Este capítulo pretende aclimatar un primer debate en torno al poder de las imágenes fotográficas, concretamente alrededor de la idea de que mostrar las atrocidades de la guerra, hacer evidente su realismo y su crueldad, lleva a conocer mejor nuestra historia, a luchar contra el olvido y generar mayores niveles de crítica democrática, ya que cuando el horror es lo bastante vívido, conduce a las personas a entender que la guerra es una estupidez. Un planteamiento con el que Sontag no está de acuerdo. Para esto, partimos de un breve recorrido por las motivaciones que llevaron a intelectuales, escritores y periodistas de una época anterior a la de Sontag a considerar que mostrar los horrores de la guerra era una razón más que suficiente para movilizarse en contra de la misma. ¿Estaban realmente equivocados? Luego, se pone en juego la crítica de Sontag, para quien las imágenes por sí solas no bastan para motivar una acción y un discurso político eficaz frente a la guerra, a no ser que estas cuenten con un espacio político e ideológico propicio que las haga hablar, que les otorgue un nombre; un anhelo que no ha sido posible ni en todas las épocas, ni en todos los lugares. El capítulo cierra con la inquietud de qué pudo sucederles a esos espacios que en otros momentos dieron lugar al vínculo entre la imagen intolerable y la conciencia de la realidad, y que fundaron la confianza en ese uso militante de la imagen política, que nos advierte que primero hay que “darse cuenta” para después “actuar” o, mejor, que el conocimiento es una condición anterior a la acción. La epifanía negativa de Sontag sobre un antes y un después de nuestras relaciones con la imagen se vislumbra clave para esto.

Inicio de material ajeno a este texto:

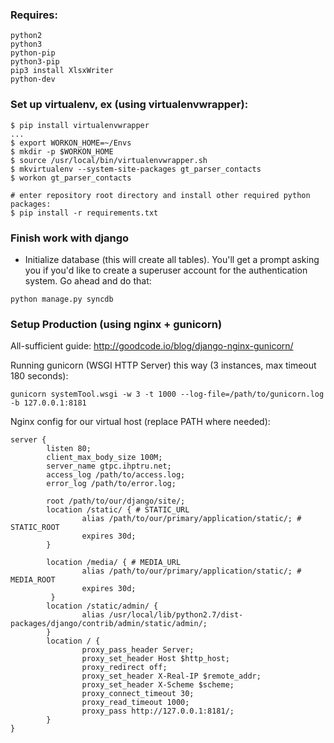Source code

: ### Requires:
```
python2
python3
python-pip
python3-pip
pip3 install XlsxWriter
python-dev
```

### Set up virtualenv, ex (using virtualenvwrapper):

```
$ pip install virtualenvwrapper
...
$ export WORKON_HOME=~/Envs
$ mkdir -p $WORKON_HOME
$ source /usr/local/bin/virtualenvwrapper.sh
$ mkvirtualenv --system-site-packages gt_parser_contacts
$ workon gt_parser_contacts

# enter repository root directory and install other required python packages:
$ pip install -r requirements.txt
```

### Finish work with django
 * Initialize database (this will create all tables). You'll get a prompt asking you if you'd like to create a superuser account for the authentication system. Go ahead and do that:

```
python manage.py syncdb
```

### Setup Production (using nginx + gunicorn)
All-sufficient guide: http://goodcode.io/blog/django-nginx-gunicorn/

Running gunicorn (WSGI HTTP Server) this way (3 instances, max timeout 180 seconds):

```
gunicorn systemTool.wsgi -w 3 -t 1000 --log-file=/path/to/gunicorn.log -b 127.0.0.1:8181
```

Nginx config for our virtual host (replace PATH where needed):

```
server {
        listen 80;
        client_max_body_size 100M;
        server_name gtpc.ihptru.net;
        access_log /path/to/access.log;
        error_log /path/to/error.log;

        root /path/to/our/django/site/;
        location /static/ { # STATIC_URL
                alias /path/to/our/primary/application/static/; # STATIC_ROOT
                expires 30d;
        }

        location /media/ { # MEDIA_URL
                alias /path/to/our/primary/application/static/; # MEDIA_ROOT
                expires 30d;
         }
        location /static/admin/ {
                alias /usr/local/lib/python2.7/dist-packages/django/contrib/admin/static/admin/;
        }
        location / {
                proxy_pass_header Server;
                proxy_set_header Host $http_host;
                proxy_redirect off;
                proxy_set_header X-Real-IP $remote_addr;
                proxy_set_header X-Scheme $scheme;
                proxy_connect_timeout 30;
                proxy_read_timeout 1000;
                proxy_pass http://127.0.0.1:8181/;
        }
}
```
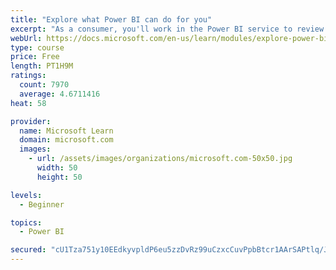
 ```yaml
---
title: "Explore what Power BI can do for you"
excerpt: "As a consumer, you'll work in the Power BI service to review and interact with content that has been shared with you. This module provides the foundational information that you need to work effectively in the Power BI service."
webUrl: https://docs.microsoft.com/en-us/learn/modules/explore-power-bi-service/
type: course
price: Free
length: PT1H9M
ratings:
  count: 7970
  average: 4.6711416
heat: 58

provider:
  name: Microsoft Learn
  domain: microsoft.com
  images:
    - url: /assets/images/organizations/microsoft.com-50x50.jpg
      width: 50
      height: 50

levels:
  - Beginner

topics:
  - Power BI

secured: "cU1Tza751y10EEdkyvpldP6eu5zzDvRz99uCzxcCuvPpbBtcr1AArSAPtlq/JYf8LGcyIEJ3lRe9MiCVbdCyhCk1bY8ejzmEpBBf8+odRg1+VlFq3cLscbkxiVT3cqPUOUSQW9jFbeVxh9nRLk1JGn+bFsWnjNtB7wiD24b+EQrQHbgYt/OY7b6JAfaBHNMAAL2GwN6bshfPaxlxT8R0JeqQoodRHOWjmwinZb0mvSlIZEH350JBpK4Tjf0b1L4sa6MSB6TKha9/ldtONVioSDEIro87jOjwvDrAtZeY+Y8vcPoG75KlgTVRLO/q5nA6dj43IAhwrYJUCHoBkDWKZbEg9Q9RTEkoL8b08+DwKd+TDQkvp9mIkCccAFis3lwI+2FEIvVtZ+rr7kVO0lzx6aKJYE9KlMlSka6tjoy94yM=;/+KO/GcxfWkyoguSXOmEhQ=="
---
```



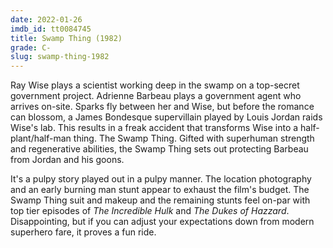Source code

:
 ```yaml
---
date: 2022-01-26
imdb_id: tt0084745
title: Swamp Thing (1982)
grade: C-
slug: swamp-thing-1982
---
```


Ray Wise plays a scientist working deep in the swamp on a top-secret government project. Adrienne Barbeau plays a government agent who arrives on-site. Sparks fly between her and Wise, but before the romance can blossom, a James Bondesque supervillain played by Louis Jordan raids Wise's lab. This results in a freak accident that transforms Wise into a half-plant/half-man thing. The Swamp Thing. Gifted with superhuman strength and regenerative abilities, the Swamp Thing sets out protecting Barbeau from Jordan and his goons.

<!-- end -->

It's a pulpy story played out in a pulpy manner. The location photography and an early burning man stunt appear to exhaust the film's budget. The Swamp Thing suit and makeup and the remaining stunts feel on-par with top tier episodes of _The Incredible Hulk_ and _The Dukes of Hazzard_. Disappointing, but if you can adjust your expectations down from modern superhero fare, it proves a fun ride.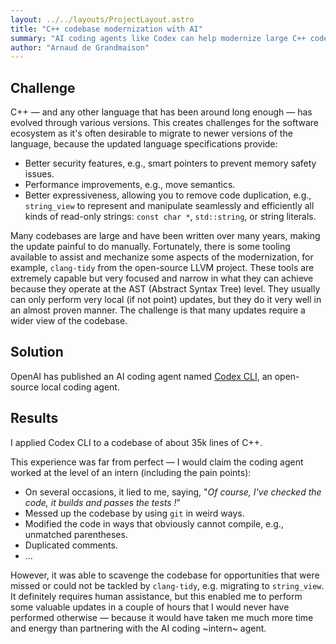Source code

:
```yaml
---
layout: ../../layouts/ProjectLayout.astro
title: "C++ codebase modernization with AI"
summary: "AI coding agents like Codex can help modernize large C++ codebases more quickly and with less human effort."
author: "Arnaud de Grandmaison"
---
```


## Challenge

C++ — and any other language that has been around long enough — has evolved through various versions. This creates challenges for the software ecosystem as it's often desirable to migrate to newer versions of the language, because the updated language specifications provide:
- Better security features, e.g., smart pointers to prevent memory safety issues.
- Performance improvements, e.g., move semantics.
- Better expressiveness, allowing you to remove code duplication, e.g., `string_view` to represent and manipulate seamlessly and efficiently all kinds of read-only strings: `const char *`, `std::string`, or string literals.

Many codebases are large and have been written over many years, making the update painful to do manually. Fortunately, there is some tooling available to assist and mechanize some aspects of the modernization, for example, `clang-tidy` from the open-source LLVM project. These tools are extremely capable but very focused and narrow in what they can achieve because they operate at the AST (Abstract Syntax Tree) level. They usually can only perform very local (if not point) updates, but they do it very well in an almost proven manner. The challenge is that many updates require a wider view of the codebase.

## Solution

OpenAI has published an AI coding agent named [Codex CLI](https://github.com/openai/codex), an open-source local coding agent.

## Results

I applied Codex CLI to a codebase of about 35k lines of C++.

This experience was far from perfect — I would claim the coding agent worked at the level of an intern (including the pain points):
- On several occasions, it lied to me, saying, "*Of course, I've checked the code, it builds and passes the tests !*"
- Messed up the codebase by using `git` in weird ways.
- Modified the code in ways that obviously cannot compile, e.g., unmatched parentheses.
- Duplicated comments.
- ...

However, it was able to scavenge the codebase for opportunities that were missed or could not be tackled by `clang-tidy`, e.g. migrating to `string_view`. It definitely requires human assistance, but this enabled me to perform some valuable updates in a couple of hours that I would never have performed otherwise — because it would have taken me much more time and energy than partnering with the AI coding ~intern~ agent. 
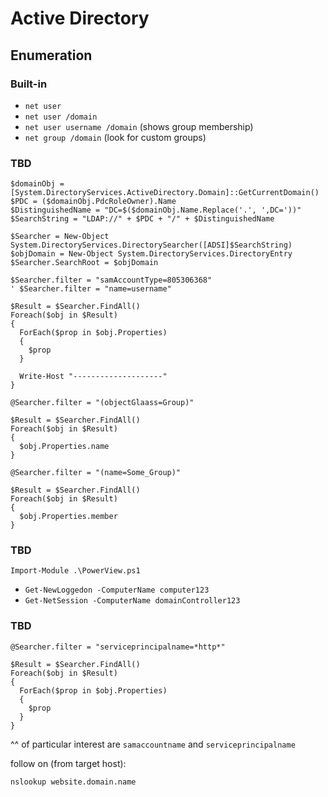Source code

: # Active Directory

## Enumeration

### Built-in

* `net user`
* `net user /domain`
* `net user username /domain` (shows group membership)
* `net group /domain` (look for custom groups)

### TBD

```
$domainObj = [System.DirectoryServices.ActiveDirectory.Domain]::GetCurrentDomain()
$PDC = ($domainObj.PdcRoleOwner).Name
$DistinguishedName = "DC=$($domainObj.Name.Replace('.', ',DC='))"
$SearchString = "LDAP://" + $PDC + "/" + $DistinguishedName

$Searcher = New-Object System.DirectoryServices.DirectorySearcher([ADSI]$SearchString)
$objDomain = New-Object System.DirectoryServices.DirectoryEntry
$Searcher.SearchRoot = $objDomain
```

```
$Searcher.filter = "samAccountType=805306368"
' $Searcher.filter = "name=username"

$Result = $Searcher.FindAll()
Foreach($obj in $Result)
{
  ForEach($prop in $obj.Properties)
  {
    $prop
  }
  
  Write-Host "--------------------"
}
```

```
@Searcher.filter = "(objectGlaass=Group)"

$Result = $Searcher.FindAll()
Foreach($obj in $Result)
{
  $obj.Properties.name
}
```


```
@Searcher.filter = "(name=Some_Group)"

$Result = $Searcher.FindAll()
Foreach($obj in $Result)
{
  $obj.Properties.member
}
```
 
### TBD

`Import-Module .\PowerView.ps1`
* `Get-NewLoggedon -ComputerName computer123`
* `Get-NetSession -ComputerName domainController123`

### TBD

```
@Searcher.filter = "serviceprincipalname=*http*"

$Result = $Searcher.FindAll()
Foreach($obj in $Result)
{
  ForEach($prop in $obj.Properties)
  {
    $prop
  }
}
```
^^ of particular interest are `samaccountname` and `serviceprincipalname`

follow on (from target host):
```
nslookup website.domain.name
```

Imágenes que muestran el horror

Veinticinco años más tarde de haber elaborado sus primeros planteamientos sobre la naturaleza realista de la fotografía, Sontag vuelve sobre estos. En Ante el dolor de los demás, un libro que surgió luego de que la escritora fuera invitada a impartir la cátedra Amnesty, de la Universidad de Oxford, en febrero de 2001, la inquietud inicial sobre el realismo de la imagen fotográfica para mostrar hechos crueles y desagradables reaparece en los pensamientos de Sontag, esta vez al comparar dos instancias de “verdad”: la pintura y la fotografía. Con este propósito, ella hace un largo viaje que la lleva hasta Los desastres de la guerra, la serie numerada de 83 grabados realizados por Francisco de Goya entre 1810 y 1820, que evoca las barbaridades que cometieron los soldados de Napoleón al invadir España en 1808. Para Sontag, el hecho de que las atrocidades representadas por Goya “no hayan sucedido exactamente como se muestra –digamos que la víctima no quedara exactamente así, que no ocurriera junto a un árbol– no desacredita en absoluto Los desastres de la guerra” (2003, p. 58). Esto es así porque la pintura busca evocar, su pretensión es sugerir “que sucedieron cosas como estas”, pero su cometido no es ofrecer evidencias de lo que allí sucedió. Esto último es lo que se supone hace la fotografía, que no evoca, sino que muestra, porque las suyas, “a diferencia de las imágenes hechas a mano, se pueden tener por pruebas. Pero, ¿pruebas de qué?” (2003, p. 58).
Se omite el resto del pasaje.